ABOUT THIS EXERCISE:
What you return must be the exact lines of the material below, from the first through the one that has "- **AspireJavaScript.React**: A", with no pictures and, please, nothing else.

EXERCISE MATERIALS:
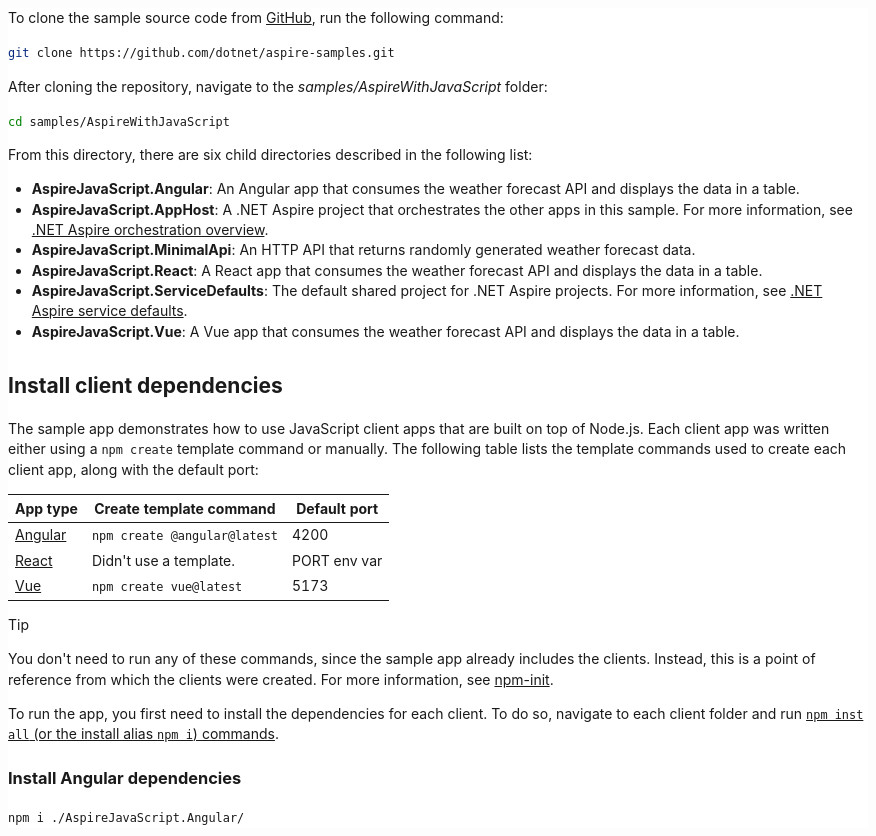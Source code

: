 To clone the sample source code from [GitHub](https://github.com/dotnet/aspire-samples/tree/main/samples/AspireWithJavaScript), run the following command:

```bash
git clone https://github.com/dotnet/aspire-samples.git
```

After cloning the repository, navigate to the _samples/AspireWithJavaScript_ folder:

```bash
cd samples/AspireWithJavaScript
```

From this directory, there are six child directories described in the following list:

- **AspireJavaScript.Angular**: An Angular app that consumes the weather forecast API and displays the data in a table.
- **AspireJavaScript.AppHost**: A .NET Aspire project that orchestrates the other apps in this sample. For more information, see [.NET Aspire orchestration overview](../fundamentals/app-host-overview.md).
- **AspireJavaScript.MinimalApi**: An HTTP API that returns randomly generated weather forecast data.
- **AspireJavaScript.React**: A React app that consumes the weather forecast API and displays the data in a table.
- **AspireJavaScript.ServiceDefaults**: The default shared project for .NET Aspire projects. For more information, see [.NET Aspire service defaults](../fundamentals/service-defaults.md).
- **AspireJavaScript.Vue**: A Vue app that consumes the weather forecast API and displays the data in a table.

## Install client dependencies

The sample app demonstrates how to use JavaScript client apps that are built on top of Node.js. Each client app was written either using a `npm create` template command or manually. The following table lists the template commands used to create each client app, along with the default port:

| App type                       | Create template command       | Default port |
|--------------------------------|-------------------------------|--------------|
| [Angular](https://angular.dev) | `npm create @angular@latest`  | 4200         |
| [React](https://react.dev)     | Didn't use a template.        | PORT env var |
| [Vue](https://vuejs.org)       | `npm create vue@latest`       | 5173         |

> [!TIP]
> You don't need to run any of these commands, since the sample app already includes the clients. Instead, this is a point of reference from which the clients were created. For more information, see [npm-init](https://docs.npmjs.com/cli/commands/npm-init).

To run the app, you first need to install the dependencies for each client. To do so, navigate to each client folder and run [`npm install` (or the install alias `npm i`) commands](https://docs.npmjs.com/cli/v10/commands/npm-install).

### Install Angular dependencies

```nodejs
npm i ./AspireJavaScript.Angular/
```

RESULT:
Source code

: To clone the sample source code from [GitHub](https://github.com/dotnet/aspire-samples/tree/main/samples/AspireWithJavaScript), run the following command:

```bash
git clone https://github.com/dotnet/aspire-samples.git
```

After cloning the repository, navigate to the _samples/AspireWithJavaScript_ folder:

```bash
cd samples/AspireWithJavaScript
```

From this directory, there are six child directories described in the following list:

- **AspireJavaScript.Angular**: An Angular app that consumes the weather forecast API and displays the data in a table.
- **AspireJavaScript.AppHost**: A .NET Aspire project that orchestrates the other apps in this sample. For more information, see [.NET Aspire orchestration overview](../fundamentals/app-host-overview.md).
- **AspireJavaScript.MinimalApi**: An HTTP API that returns randomly generated weather forecast data.
- **AspireJavaScript.React**: A React app that consumes the weather forecast API and displays the data in a table.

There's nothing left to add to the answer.